### TASK GOAL
Please copy each line of the data that includes the string "DELETE".

### LISTED RECORDS
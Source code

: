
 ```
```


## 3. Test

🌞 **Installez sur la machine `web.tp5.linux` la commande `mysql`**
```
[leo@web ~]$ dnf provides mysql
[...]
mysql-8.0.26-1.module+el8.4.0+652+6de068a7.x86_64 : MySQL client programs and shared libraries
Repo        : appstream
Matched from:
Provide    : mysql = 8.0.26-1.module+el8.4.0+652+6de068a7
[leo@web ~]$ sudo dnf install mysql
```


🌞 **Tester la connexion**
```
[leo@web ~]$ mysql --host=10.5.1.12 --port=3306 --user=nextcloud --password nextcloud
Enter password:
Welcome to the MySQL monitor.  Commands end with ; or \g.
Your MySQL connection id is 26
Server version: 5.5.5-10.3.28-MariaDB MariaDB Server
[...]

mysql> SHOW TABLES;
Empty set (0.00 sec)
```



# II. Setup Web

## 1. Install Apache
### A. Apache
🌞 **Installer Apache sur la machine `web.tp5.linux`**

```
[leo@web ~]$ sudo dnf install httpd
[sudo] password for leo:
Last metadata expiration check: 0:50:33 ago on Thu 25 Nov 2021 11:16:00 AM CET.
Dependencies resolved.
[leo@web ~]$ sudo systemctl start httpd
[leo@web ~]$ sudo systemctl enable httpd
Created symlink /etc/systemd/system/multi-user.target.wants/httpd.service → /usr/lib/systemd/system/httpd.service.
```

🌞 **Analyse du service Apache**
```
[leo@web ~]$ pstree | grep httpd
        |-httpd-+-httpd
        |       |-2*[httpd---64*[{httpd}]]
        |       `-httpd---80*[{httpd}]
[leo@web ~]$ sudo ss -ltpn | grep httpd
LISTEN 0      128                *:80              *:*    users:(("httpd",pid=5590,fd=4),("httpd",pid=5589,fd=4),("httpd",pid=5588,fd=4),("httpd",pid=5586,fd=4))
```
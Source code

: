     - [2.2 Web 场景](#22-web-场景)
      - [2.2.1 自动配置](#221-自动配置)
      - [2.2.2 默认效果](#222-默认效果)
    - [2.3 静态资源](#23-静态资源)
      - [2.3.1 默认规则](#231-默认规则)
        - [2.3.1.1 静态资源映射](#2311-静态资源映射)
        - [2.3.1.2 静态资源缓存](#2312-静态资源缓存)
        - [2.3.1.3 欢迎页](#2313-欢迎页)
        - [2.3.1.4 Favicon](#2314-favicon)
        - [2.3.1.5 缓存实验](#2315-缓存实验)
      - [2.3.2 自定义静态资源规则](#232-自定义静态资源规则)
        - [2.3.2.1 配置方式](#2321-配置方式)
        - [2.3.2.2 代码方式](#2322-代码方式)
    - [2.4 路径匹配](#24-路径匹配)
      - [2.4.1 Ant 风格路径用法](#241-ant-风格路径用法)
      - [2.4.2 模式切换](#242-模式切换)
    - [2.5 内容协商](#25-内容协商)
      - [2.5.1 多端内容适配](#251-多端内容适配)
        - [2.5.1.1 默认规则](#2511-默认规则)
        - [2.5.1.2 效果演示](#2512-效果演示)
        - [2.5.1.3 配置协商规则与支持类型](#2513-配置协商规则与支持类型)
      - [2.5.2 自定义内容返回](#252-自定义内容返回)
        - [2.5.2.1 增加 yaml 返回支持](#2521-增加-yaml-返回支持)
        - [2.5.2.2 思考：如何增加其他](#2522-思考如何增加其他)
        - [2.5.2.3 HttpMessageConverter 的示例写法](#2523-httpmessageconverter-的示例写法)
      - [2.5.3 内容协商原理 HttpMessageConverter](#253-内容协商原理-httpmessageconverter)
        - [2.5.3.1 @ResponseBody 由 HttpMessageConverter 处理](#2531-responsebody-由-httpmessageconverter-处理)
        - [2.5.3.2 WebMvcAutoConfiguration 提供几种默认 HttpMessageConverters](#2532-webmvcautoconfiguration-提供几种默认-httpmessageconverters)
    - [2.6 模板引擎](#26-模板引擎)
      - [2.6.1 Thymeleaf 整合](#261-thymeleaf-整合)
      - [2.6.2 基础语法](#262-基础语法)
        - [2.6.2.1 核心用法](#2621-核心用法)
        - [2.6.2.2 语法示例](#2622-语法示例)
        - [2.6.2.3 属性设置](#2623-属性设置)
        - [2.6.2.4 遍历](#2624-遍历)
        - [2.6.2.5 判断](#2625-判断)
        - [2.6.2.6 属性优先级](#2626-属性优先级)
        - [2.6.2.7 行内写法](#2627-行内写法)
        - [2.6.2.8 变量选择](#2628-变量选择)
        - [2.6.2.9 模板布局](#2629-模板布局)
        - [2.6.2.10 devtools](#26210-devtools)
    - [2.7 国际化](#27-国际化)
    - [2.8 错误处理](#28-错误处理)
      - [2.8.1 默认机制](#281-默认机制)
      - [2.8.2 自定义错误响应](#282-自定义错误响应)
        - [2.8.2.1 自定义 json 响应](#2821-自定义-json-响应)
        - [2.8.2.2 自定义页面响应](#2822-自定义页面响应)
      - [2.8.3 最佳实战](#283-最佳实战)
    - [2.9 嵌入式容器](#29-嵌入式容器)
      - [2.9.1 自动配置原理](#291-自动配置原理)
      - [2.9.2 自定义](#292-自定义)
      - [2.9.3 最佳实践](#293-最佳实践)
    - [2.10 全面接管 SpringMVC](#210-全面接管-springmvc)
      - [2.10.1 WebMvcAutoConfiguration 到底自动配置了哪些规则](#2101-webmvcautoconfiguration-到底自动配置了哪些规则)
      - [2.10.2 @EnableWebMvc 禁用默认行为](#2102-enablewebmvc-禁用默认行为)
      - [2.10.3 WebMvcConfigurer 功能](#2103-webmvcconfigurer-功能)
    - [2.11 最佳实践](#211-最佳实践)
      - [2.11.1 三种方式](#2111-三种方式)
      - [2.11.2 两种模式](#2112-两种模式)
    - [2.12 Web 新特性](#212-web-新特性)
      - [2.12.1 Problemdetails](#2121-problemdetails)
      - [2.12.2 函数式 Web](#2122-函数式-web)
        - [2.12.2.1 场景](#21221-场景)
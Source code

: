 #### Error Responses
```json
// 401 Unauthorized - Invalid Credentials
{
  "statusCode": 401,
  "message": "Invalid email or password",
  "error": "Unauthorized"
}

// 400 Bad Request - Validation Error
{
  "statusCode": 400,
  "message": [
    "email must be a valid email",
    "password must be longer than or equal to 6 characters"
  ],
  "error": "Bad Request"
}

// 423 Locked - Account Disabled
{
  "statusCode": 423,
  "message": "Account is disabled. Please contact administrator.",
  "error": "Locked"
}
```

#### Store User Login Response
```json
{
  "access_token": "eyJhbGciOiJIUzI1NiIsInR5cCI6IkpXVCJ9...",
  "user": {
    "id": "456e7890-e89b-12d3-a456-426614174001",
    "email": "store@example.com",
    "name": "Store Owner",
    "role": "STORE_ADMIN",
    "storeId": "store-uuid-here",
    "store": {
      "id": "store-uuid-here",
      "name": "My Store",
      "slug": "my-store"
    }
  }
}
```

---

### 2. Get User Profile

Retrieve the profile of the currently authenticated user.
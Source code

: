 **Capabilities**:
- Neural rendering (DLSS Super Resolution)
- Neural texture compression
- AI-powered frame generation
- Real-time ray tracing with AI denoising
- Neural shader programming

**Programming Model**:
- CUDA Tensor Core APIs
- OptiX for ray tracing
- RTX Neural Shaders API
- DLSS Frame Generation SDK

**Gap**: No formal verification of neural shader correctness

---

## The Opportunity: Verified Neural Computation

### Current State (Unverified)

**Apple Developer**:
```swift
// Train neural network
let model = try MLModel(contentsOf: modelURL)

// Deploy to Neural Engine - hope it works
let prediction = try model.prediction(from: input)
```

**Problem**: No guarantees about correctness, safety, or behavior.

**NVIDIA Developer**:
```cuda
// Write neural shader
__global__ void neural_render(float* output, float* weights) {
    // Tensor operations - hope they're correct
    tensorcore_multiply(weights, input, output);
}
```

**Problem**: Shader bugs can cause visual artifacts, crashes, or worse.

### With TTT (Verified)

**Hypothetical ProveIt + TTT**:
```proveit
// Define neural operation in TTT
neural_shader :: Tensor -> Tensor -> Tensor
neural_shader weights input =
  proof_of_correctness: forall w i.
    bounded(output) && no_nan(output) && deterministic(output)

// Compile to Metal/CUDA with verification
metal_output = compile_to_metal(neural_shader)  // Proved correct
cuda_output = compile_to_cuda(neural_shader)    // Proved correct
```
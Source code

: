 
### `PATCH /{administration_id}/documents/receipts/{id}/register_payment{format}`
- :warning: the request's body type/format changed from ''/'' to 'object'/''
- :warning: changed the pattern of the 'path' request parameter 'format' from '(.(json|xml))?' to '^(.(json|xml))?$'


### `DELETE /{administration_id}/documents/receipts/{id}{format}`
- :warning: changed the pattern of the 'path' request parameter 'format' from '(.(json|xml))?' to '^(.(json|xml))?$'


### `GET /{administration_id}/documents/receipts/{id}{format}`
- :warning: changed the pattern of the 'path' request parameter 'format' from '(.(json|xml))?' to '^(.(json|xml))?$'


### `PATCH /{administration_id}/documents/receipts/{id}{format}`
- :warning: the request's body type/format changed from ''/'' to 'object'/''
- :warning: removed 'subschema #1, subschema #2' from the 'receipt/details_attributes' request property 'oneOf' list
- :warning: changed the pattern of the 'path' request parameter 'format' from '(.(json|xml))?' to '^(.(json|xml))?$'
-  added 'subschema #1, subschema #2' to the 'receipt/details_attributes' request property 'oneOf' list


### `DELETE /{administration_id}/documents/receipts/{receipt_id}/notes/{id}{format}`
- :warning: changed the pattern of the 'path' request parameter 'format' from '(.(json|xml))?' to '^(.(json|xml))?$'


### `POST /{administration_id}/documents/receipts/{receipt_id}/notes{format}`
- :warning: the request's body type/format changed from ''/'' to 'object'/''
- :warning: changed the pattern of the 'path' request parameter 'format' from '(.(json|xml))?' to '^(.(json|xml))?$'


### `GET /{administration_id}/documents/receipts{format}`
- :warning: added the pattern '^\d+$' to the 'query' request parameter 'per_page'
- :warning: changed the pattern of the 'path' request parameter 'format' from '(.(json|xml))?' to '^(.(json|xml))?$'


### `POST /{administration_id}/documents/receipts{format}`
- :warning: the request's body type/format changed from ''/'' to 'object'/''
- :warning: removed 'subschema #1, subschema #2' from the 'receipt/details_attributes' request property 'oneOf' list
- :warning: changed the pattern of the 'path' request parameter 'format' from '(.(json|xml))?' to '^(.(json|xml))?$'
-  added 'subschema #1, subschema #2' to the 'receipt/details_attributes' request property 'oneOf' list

### SOLUTION
### `DELETE /{administration_id}/documents/receipts/{id}{format}`
### `DELETE /{administration_id}/documents/receipts/{receipt_id}/notes/{id}{format}`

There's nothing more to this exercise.